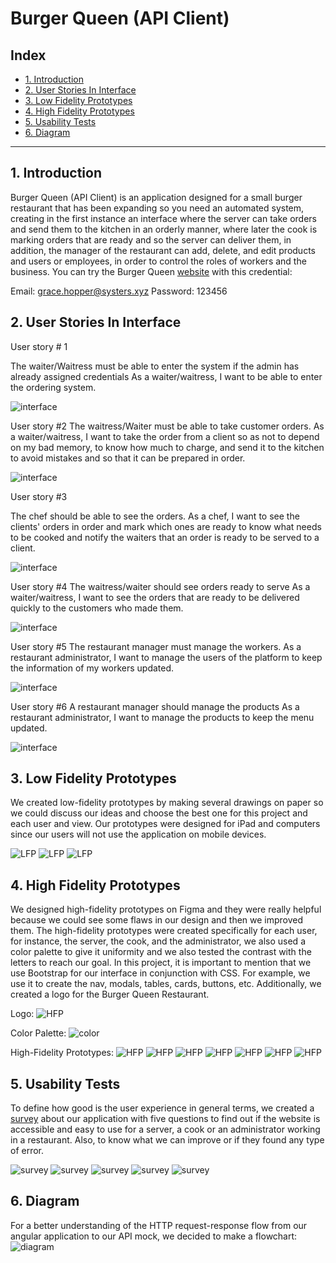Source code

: # Burger Queen (API Client)


## Index

* [1. Introduction](#1-introduction) 
* [2. User Stories In Interface](#2-user-stories-in-interface) 
* [3. Low Fidelity Prototypes](#3-low-fidelity-prototypes) 
* [4. High Fidelity Prototypes](#4-high-fidelity-prototypes) 
* [5. Usability Tests](#5-usability-tests)
* [6. Diagram](#6-diagram)


***
## 1. Introduction

Burger Queen (API Client) is an application designed for a small burger restaurant that has been expanding so you need an automated system,  creating in the first instance an interface where the server can take orders and send them to the kitchen in an orderly manner, where later the cook is marking orders that are ready and so the server can deliver them, in addition, the manager of the restaurant can add, delete, and edit products and users or employees, in order to control the roles of workers and the business.
You can try the Burger Queen [website](https://burgerqueenrestfam.vercel.app/login) with this credential:

Email:  grace.hopper@systers.xyz
Password:  123456


## 2. User Stories In Interface


User story # 1

The waiter/Waitress must be able to enter the system if the admin has already assigned credentials
As a waiter/waitress, I want to be able to enter the ordering system.

![interface](./src/assets/primero.gif)


User story #2
The waitress/Waiter must be able to take customer orders.
As a waiter/waitress, I want to take the order from a client so as not to depend on my bad memory, to know how much to charge, and send it to the kitchen to avoid mistakes and so that it can be prepared in order.

![interface](./src/assets/segundo.gif)

User story #3 

The chef should be able to see the orders.
As a chef, I want to see the clients' orders in order and mark which ones are ready to know what needs to be cooked and notify the waiters that an order is ready to be served to a client.

![interface](./src/assets/tercero.gif)


User story #4
The waitress/waiter should see orders ready to serve
As a waiter/waitress, I want to see the orders that are ready to be delivered quickly to the customers who made them.

![interface](./src/assets/cuarto.gif)


User story #5
The restaurant manager must manage the workers.
As a restaurant administrator, I want to manage the users of the platform to keep the information of my workers updated.

![interface](./src/assets/cinco.gif)


User story #6
A restaurant manager should manage the products
As a restaurant administrator, I want to manage the products to keep the menu updated.

![interface](./src/assets/seis.gif)


## 3. Low Fidelity Prototypes

We created low-fidelity prototypes by making several drawings on paper so we could discuss our ideas and choose the best one for this project and each user and view. Our prototypes were designed for iPad and computers since our users will not use the application on mobile devices. 

![LFP](./src/assets/PB1.jpeg)
![LFP](./src/assets/PB2.jpeg)
![LFP](./src/assets/PB3.jpeg)




## 4. High Fidelity Prototypes

We designed high-fidelity prototypes on Figma and they were really helpful because we could see some flaws in our design and then we improved them. The high-fidelity prototypes were created specifically for each user, for instance, the server, the cook, and the administrator, we also used a color palette to give it uniformity and we also tested the contrast with the letters to reach our goal. In this project, it is important to mention that we use Bootstrap for our interface in conjunction with CSS. For example, we use it to create the nav, modals, tables, cards, buttons, etc. Additionally, we created a logo for the Burger Queen Restaurant. 


Logo:
![HFP](./src/assets/logoBQ.png)

Color Palette:
![color](./src/assets/color.png)

High-Fidelity Prototypes:
![HFP](./src/assets/US1.png)
![HFP](./src/assets/US2.png)
![HFP](./src/assets/US3.png)
![HFP](./src/assets/US4.png)
![HFP](./src/assets/US5.png)
![HFP](./src/assets/US6.png)
![HFP](./src/assets/US7.png)





## 5. Usability Tests
To define how good is the user experience in general terms, we created a [survey](https://forms.gle/Zx5xVSLCsb6WqFf69) about our application with five questions to find out if the website is accessible and easy to use for a server, a cook or an administrator working in a restaurant. Also, to know what we can improve or if they found any type of error. 


![survey](./src/assets/q1.png)
![survey](./src/assets/q2.png)
![survey](./src/assets/q3.png)
![survey](./src/assets/q4.png)
![survey](./src/assets/q5.png)





## 6. Diagram

For a better understanding of the HTTP request-response flow from our angular application to our API mock, we decided to make a flowchart:
![diagram](./src/assets/diagram.png)



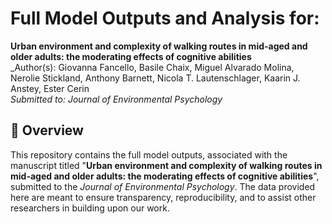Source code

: # Full Model Outputs and Analysis for:  
**Urban environment and complexity of walking routes in mid-aged and older adults: the moderating effects of cognitive abilities**  
_Author(s): Giovanna Fancello, Basile Chaix, Miguel Alvarado Molina, Nerolie Stickland, Anthony Barnett, Nicola T. Lautenschlager, Kaarin J. Anstey, Ester Cerin  
_Submitted to: Journal of Environmental Psychology_  

## 📄 Overview

This repository contains the full model outputs, associated with the manuscript titled "**Urban environment and complexity of walking routes in mid-aged and older adults: the moderating effects of cognitive abilities**", submitted to the *Journal of Environmental Psychology*. The data provided here are meant to ensure transparency, reproducibility, and to assist other researchers in building upon our work.
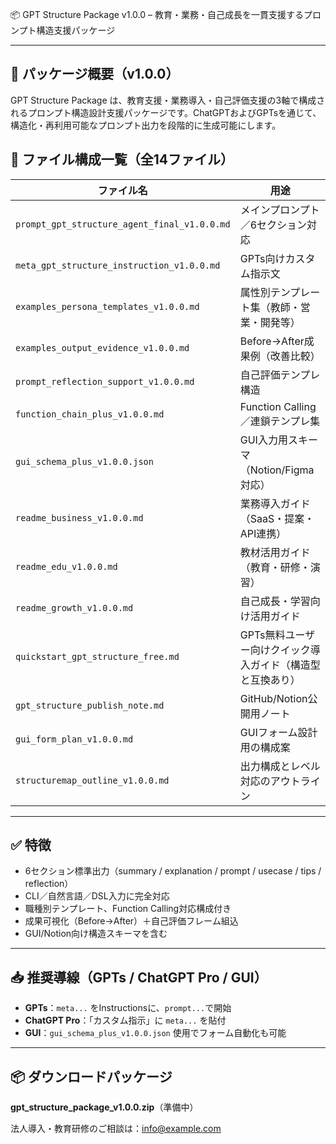 📦 GPT Structure Package v1.0.0 – 教育・業務・自己成長を一貫支援するプロンプト構造支援パッケージ

---

## 🎯 パッケージ概要（v1.0.0）

GPT Structure Package は、教育支援・業務導入・自己評価支援の3軸で構成されるプロンプト構造設計支援パッケージです。ChatGPTおよびGPTsを通じて、構造化・再利用可能なプロンプト出力を段階的に生成可能にします。

## 📘 ファイル構成一覧（全14ファイル）

| ファイル名                                        | 用途                                             |
|--------------------------------------------------|--------------------------------------------------|
| `prompt_gpt_structure_agent_final_v1.0.0.md`     | メインプロンプト／6セクション対応                     |
| `meta_gpt_structure_instruction_v1.0.0.md`       | GPTs向けカスタム指示文                              |
| `examples_persona_templates_v1.0.0.md`           | 属性別テンプレート集（教師・営業・開発等）              |
| `examples_output_evidence_v1.0.0.md`             | Before→After成果例（改善比較）                       |
| `prompt_reflection_support_v1.0.0.md`            | 自己評価テンプレ構造                                 |
| `function_chain_plus_v1.0.0.md`                  | Function Calling／連鎖テンプレ集                      |
| `gui_schema_plus_v1.0.0.json`                    | GUI入力用スキーマ（Notion/Figma対応）                |
| `readme_business_v1.0.0.md`                      | 業務導入ガイド（SaaS・提案・API連携）                  |
| `readme_edu_v1.0.0.md`                           | 教材活用ガイド（教育・研修・演習）                      |
| `readme_growth_v1.0.0.md`                        | 自己成長・学習向け活用ガイド                            |
| `quickstart_gpt_structure_free.md`                   | GPTs無料ユーザー向けクイック導入ガイド（構造型と互換あり） |
| `gpt_structure_publish_note.md`                      | GitHub/Notion公開用ノート                              |
| `gui_form_plan_v1.0.0.md`                        | GUIフォーム設計用の構成案                                |
| `structuremap_outline_v1.0.0.md`                 | 出力構成とレベル対応のアウトライン                       |

---

## ✅ 特徴

- 6セクション標準出力（summary / explanation / prompt / usecase / tips / reflection）
- CLI／自然言語／DSL入力に完全対応
- 職種別テンプレート、Function Calling対応構成付き
- 成果可視化（Before→After）＋自己評価フレーム組込
- GUI/Notion向け構造スキーマを含む

---

## 📥 推奨導線（GPTs / ChatGPT Pro / GUI）

- **GPTs**：`meta...` をInstructionsに、`prompt...`で開始
- **ChatGPT Pro**：「カスタム指示」に `meta...` を貼付
- **GUI**：`gui_schema_plus_v1.0.0.json` 使用でフォーム自動化も可能

---

## 📦 ダウンロードパッケージ

**gpt_structure_package_v1.0.0.zip**（準備中）

法人導入・教育研修のご相談は：[info@example.com](mailto:info@example.com)
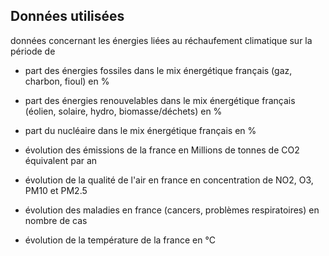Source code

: ## Données utilisées

données concernant les énergies liées au réchaufement climatique sur la période de 

* part des énergies fossiles dans le mix énergétique français (gaz, charbon, fioul) en %

* part des énergies renouvelables dans le mix énergétique français (éolien, solaire, hydro, biomasse/déchets) en %

* part du nucléaire dans le mix énergétique français en %

* évolution des émissions de la france en Millions de tonnes de CO2 équivalent par an

* évolution de la qualité de l'air en france en concentration de NO2, O3, PM10 et PM2.5

* évolution des maladies en france (cancers, problèmes respiratoires) en nombre de cas

* évolution de la température de la france en °C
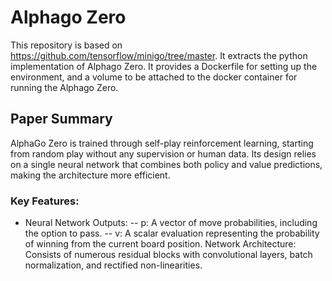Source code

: # Alphago Zero
This repository is based on https://github.com/tensorflow/minigo/tree/master. It extracts the python implementation of Alphago Zero. It provides a Dockerfile for setting up the environment, and a volume to be attached to the docker container for running the Alphago Zero.

## Paper Summary
AlphaGo Zero is trained through self-play reinforcement learning, starting from random play without any supervision or human data. Its design relies on a single neural network that combines both policy and value predictions, making the architecture more efficient.

### Key Features:
- Neural Network Outputs:
-- p: A vector of move probabilities, including the option to pass.
-- v: A scalar evaluation representing the probability of winning from the current board position.
Network Architecture: Consists of numerous residual blocks with convolutional layers, batch normalization, and rectified non-linearities.
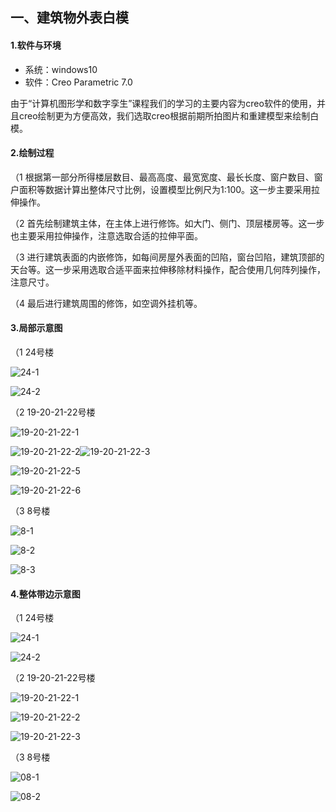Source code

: ## 一、建筑物外表白模

#### 1.软件与环境

- 系统：windows10
- 软件：Creo Parametric 7.0

由于“计算机图形学和数字孪生”课程我们的学习的主要内容为creo软件的使用，并且creo绘制更为方便高效，我们选取creo根据前期所拍图片和重建模型来绘制白模。

#### 2.绘制过程

（1  根据第一部分所得楼层数目、最高高度、最宽宽度、最长长度、窗户数目、窗户面积等数据计算出整体尺寸比例，设置模型比例尺为1:100。这一步主要采用拉伸操作。

（2  首先绘制建筑主体，在主体上进行修饰。如大门、侧门、顶层楼房等。这一步也主要采用拉伸操作，注意选取合适的拉伸平面。

（3  进行建筑表面的内嵌修饰，如每间房屋外表面的凹陷，窗台凹陷，建筑顶部的天台等。这一步采用选取合适平面来拉伸移除材料操作，配合使用几何阵列操作，注意尺寸。

（4  最后进行建筑周围的修饰，如空调外挂机等。

#### 3.局部示意图

（1  24号楼

![24-1](https://github.com/wechat-haibei/3dmodel-representation/blob/master/%E7%99%BD%E6%A8%A1/%E5%B1%80%E9%83%A8/24-1.png)

![24-2](https://github.com/wechat-haibei/3dmodel-representation/blob/master/%E7%99%BD%E6%A8%A1/%E5%B1%80%E9%83%A8/24-2.png)

（2 19-20-21-22号楼

![19-20-21-22-1](https://github.com/wechat-haibei/3dmodel-representation/blob/master/%E7%99%BD%E6%A8%A1/%E5%B1%80%E9%83%A8/19-20-21-22-1.png)

![19-20-21-22-2](https://github.com/wechat-haibei/3dmodel-representation/blob/master/%E7%99%BD%E6%A8%A1/%E5%B1%80%E9%83%A8/19-20-21-22-2.png)![19-20-21-22-3](https://github.com/wechat-haibei/3dmodel-representation/blob/master/%E7%99%BD%E6%A8%A1/%E5%B1%80%E9%83%A8/19-20-21-22-3.png)

![19-20-21-22-5](https://github.com/wechat-haibei/3dmodel-representation/blob/master/%E7%99%BD%E6%A8%A1/%E5%B1%80%E9%83%A8/19-20-21-22-5.png)

![19-20-21-22-6](https://github.com/wechat-haibei/3dmodel-representation/blob/master/%E7%99%BD%E6%A8%A1/%E5%B1%80%E9%83%A8/19-20-21-22-6.png)

（3 8号楼

![8-1](https://github.com/wechat-haibei/3dmodel-representation/blob/master/%E7%99%BD%E6%A8%A1/%E5%B1%80%E9%83%A8/8-1.png)

![8-2](https://github.com/wechat-haibei/3dmodel-representation/blob/master/%E7%99%BD%E6%A8%A1/%E5%B1%80%E9%83%A8/8-2.png)

![8-3](https://github.com/wechat-haibei/3dmodel-representation/blob/master/%E7%99%BD%E6%A8%A1/%E5%B1%80%E9%83%A8/8-3.png)

#### 4.整体带边示意图

（1 24号楼

![24-1](./整体\24-1.png)

![24-2](./整体\24-2.png)

（2 19-20-21-22号楼

![19-20-21-22-1](./整体\19-20-21-22-1.png)

![19-20-21-22-2](./整体\19-20-21-22-2.png)

![19-20-21-22-3](./整体\19-20-21-22-3.png)

（3 8号楼

![08-1](./整体\08-1.png)

![08-2](./整体\08-2.png)

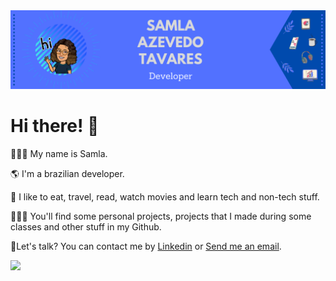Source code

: 
<div><img src="https://github.com/samlatavares/samlatavares/blob/master/images/Capa.png"></div>
<div>
  <h1>Hi there! 👋</h1>
  <div id="introduce">
    <p>👩🏻‍🦱 My name is Samla.</p>
    <p>🌎 I'm a brazilian developer.</p>
    <p>💖 I like to eat, travel, read, watch movies and learn tech and non-tech stuff.</p>
    <p>👩🏻‍💻 You'll find some personal projects, projects that I made during some classes and other stuff in my Github.</p>
   </div>
  <div id="contact">
    🤝Let's talk? You can contact me by <a href="https://www.linkedin.com/in/samla-tavares" target="_blank"> Linkedin</a> or <a href="mailto:samla_azevedo@outlook.com">
      Send me an email</a>.
  </div>
  <div>
  <p><img width="400px" align="left" src="https://github-readme-stats.vercel.app/api/top-langs/?username=samlatavares&hide=html&layout=compact&theme=buefy"/></p>
</div>
</div>
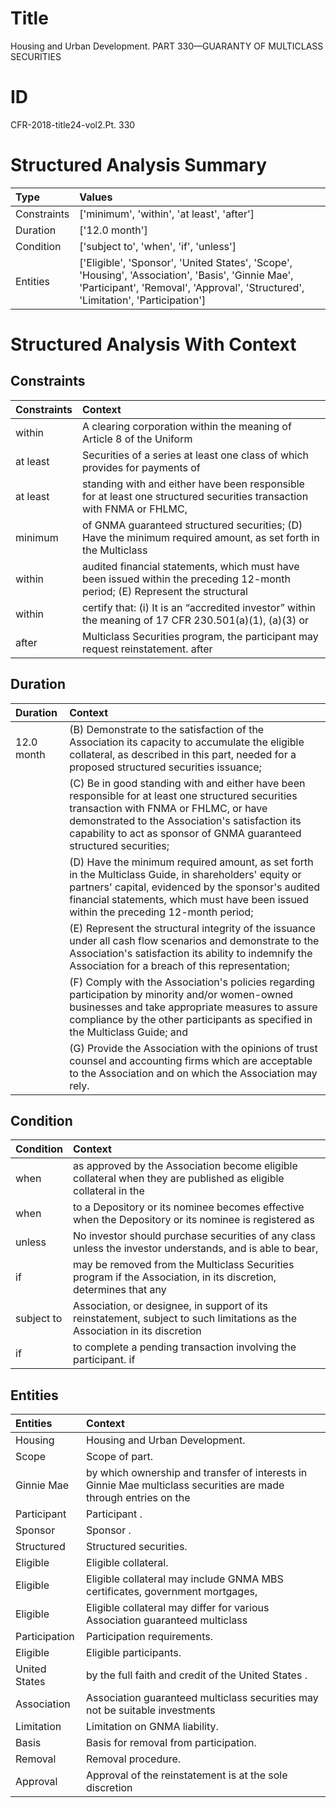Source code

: # Title

 Housing and Urban Development. PART 330—GUARANTY OF MULTICLASS SECURITIES


# ID

 CFR-2018-title24-vol2.Pt. 330


# Structured Analysis Summary

| Type        | Values                                                                                                                                                                                |
|:------------|:--------------------------------------------------------------------------------------------------------------------------------------------------------------------------------------|
| Constraints | ['minimum', 'within', 'at least', 'after']                                                                                                                                            |
| Duration    | ['12.0 month']                                                                                                                                                                        |
| Condition   | ['subject to', 'when', 'if', 'unless']                                                                                                                                                |
| Entities    | ['Eligible', 'Sponsor', 'United States', 'Scope', 'Housing', 'Association', 'Basis', 'Ginnie Mae', 'Participant', 'Removal', 'Approval', 'Structured', 'Limitation', 'Participation'] |


# Structured Analysis With Context

 


## Constraints

| Constraints   | Context                                                                                                                      |
|:--------------|:-----------------------------------------------------------------------------------------------------------------------------|
| within        | A clearing corporation  within the meaning of Article 8 of the Uniform                                                       |
| at least      | Securities of a series  at least one class of which provides for payments of                                                 |
| at least      | standing with and either have been responsible for at least one structured securities transaction with FNMA or FHLMC,        |
| minimum       | of GNMA guaranteed structured securities; (D) Have the minimum required amount, as set forth in the Multiclass               |
| within        | audited financial statements, which must have been issued within the preceding 12-month period; (E) Represent the structural |
| within        | certify that: (i) It is an &#8220;accredited investor&#8221; within the meaning of 17 CFR 230.501(a)(1), (a)(3) or           |
| after         | Multiclass Securities program, the participant may request reinstatement. after                                              |


## Duration

| Duration   | Context                                                                                                                                                                                                                                                                            |
|:-----------|:-----------------------------------------------------------------------------------------------------------------------------------------------------------------------------------------------------------------------------------------------------------------------------------|
| 12.0 month | (B) Demonstrate to the satisfaction of the Association its capacity to accumulate the eligible collateral, as described in this part, needed for a proposed structured securities issuance;                                                                                        |
|            |             (C) Be in good standing with and either have been responsible for at least one structured securities transaction with FNMA or FHLMC, or have demonstrated to the Association's satisfaction its capability to act as sponsor of GNMA guaranteed structured securities; |
|            |             (D) Have the minimum required amount, as set forth in the Multiclass Guide, in shareholders' equity or partners' capital, evidenced by the sponsor's audited financial statements, which must have been issued within the preceding 12-month period;                   |
|            |             (E) Represent the structural integrity of the issuance under all cash flow scenarios and demonstrate to the Association's satisfaction its ability to indemnify the Association for a breach of this representation;                                                   |
|            |             (F) Comply with the Association's policies regarding participation by minority and/or women-owned businesses and take appropriate measures to assure compliance by the other participants as specified in the Multiclass Guide; and                                    |
|            |             (G) Provide the Association with the opinions of trust counsel and accounting firms which are acceptable to the Association and on which the Association may rely.                                                                                                     |


## Condition

| Condition   | Context                                                                                                                     |
|:------------|:----------------------------------------------------------------------------------------------------------------------------|
| when        | as approved by the Association become eligible collateral when they are published as eligible collateral in the             |
| when        | to a Depository or its nominee becomes effective when the Depository or its nominee is registered as                        |
| unless      | No investor should purchase securities of any class  unless the investor understands, and is able to bear,                  |
| if          | may be removed from the Multiclass Securities program if the Association, in its discretion, determines that any            |
| subject to  | Association, or designee, in support of its reinstatement, subject to such limitations as the Association in its discretion |
| if          | to complete a pending transaction involving the participant. if                                                             |


## Entities

| Entities      | Context                                                                                                          |
|:--------------|:-----------------------------------------------------------------------------------------------------------------|
| Housing       | Housing  and Urban Development.                                                                                  |
| Scope         | Scope  of part.                                                                                                  |
| Ginnie Mae    | by which ownership and transfer of interests in Ginnie Mae multiclass securities are made through entries on the |
| Participant   | Participant .                                                                                                    |
| Sponsor       | Sponsor .                                                                                                        |
| Structured    | Structured  securities.                                                                                          |
| Eligible      | Eligible  collateral.                                                                                            |
| Eligible      | Eligible collateral may include GNMA MBS certificates, government mortgages,                                     |
| Eligible      | Eligible collateral may differ for various Association guaranteed multiclass                                     |
| Participation | Participation  requirements.                                                                                     |
| Eligible      | Eligible  participants.                                                                                          |
| United States | by the full faith and credit of the United States .                                                              |
| Association   | Association guaranteed multiclass securities may not be suitable investments                                     |
| Limitation    | Limitation  on GNMA liability.                                                                                   |
| Basis         | Basis  for removal from participation.                                                                           |
| Removal       | Removal  procedure.                                                                                              |
| Approval      | Approval of the reinstatement is at the sole discretion                                                          |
########
Reproduce the records above from their first line to the line bearing "As a chef, I", both ends included, leaving every picture out.

■ OUTPUT OF THE EXERCISE ■
Source code

: # Burger Queen (API Client)


## Index

* [1. Introduction](#1-introduction) 
* [2. User Stories In Interface](#2-user-stories-in-interface) 
* [3. Low Fidelity Prototypes](#3-low-fidelity-prototypes) 
* [4. High Fidelity Prototypes](#4-high-fidelity-prototypes) 
* [5. Usability Tests](#5-usability-tests)
* [6. Diagram](#6-diagram)


***
## 1. Introduction

Burger Queen (API Client) is an application designed for a small burger restaurant that has been expanding so you need an automated system,  creating in the first instance an interface where the server can take orders and send them to the kitchen in an orderly manner, where later the cook is marking orders that are ready and so the server can deliver them, in addition, the manager of the restaurant can add, delete, and edit products and users or employees, in order to control the roles of workers and the business.
You can try the Burger Queen [website](https://burgerqueenrestfam.vercel.app/login) with this credential:

Email:  grace.hopper@systers.xyz
Password:  123456


## 2. User Stories In Interface


User story # 1

The waiter/Waitress must be able to enter the system if the admin has already assigned credentials
As a waiter/waitress, I want to be able to enter the ordering system.

![interface](./src/assets/primero.gif)


User story #2
The waitress/Waiter must be able to take customer orders.
As a waiter/waitress, I want to take the order from a client so as not to depend on my bad memory, to know how much to charge, and send it to the kitchen to avoid mistakes and so that it can be prepared in order.

![interface](./src/assets/segundo.gif)

User story #3 

The chef should be able to see the orders.
As a chef, I want to see the clients' orders in order and mark which ones are ready to know what needs to be cooked and notify the waiters that an order is ready to be served to a client.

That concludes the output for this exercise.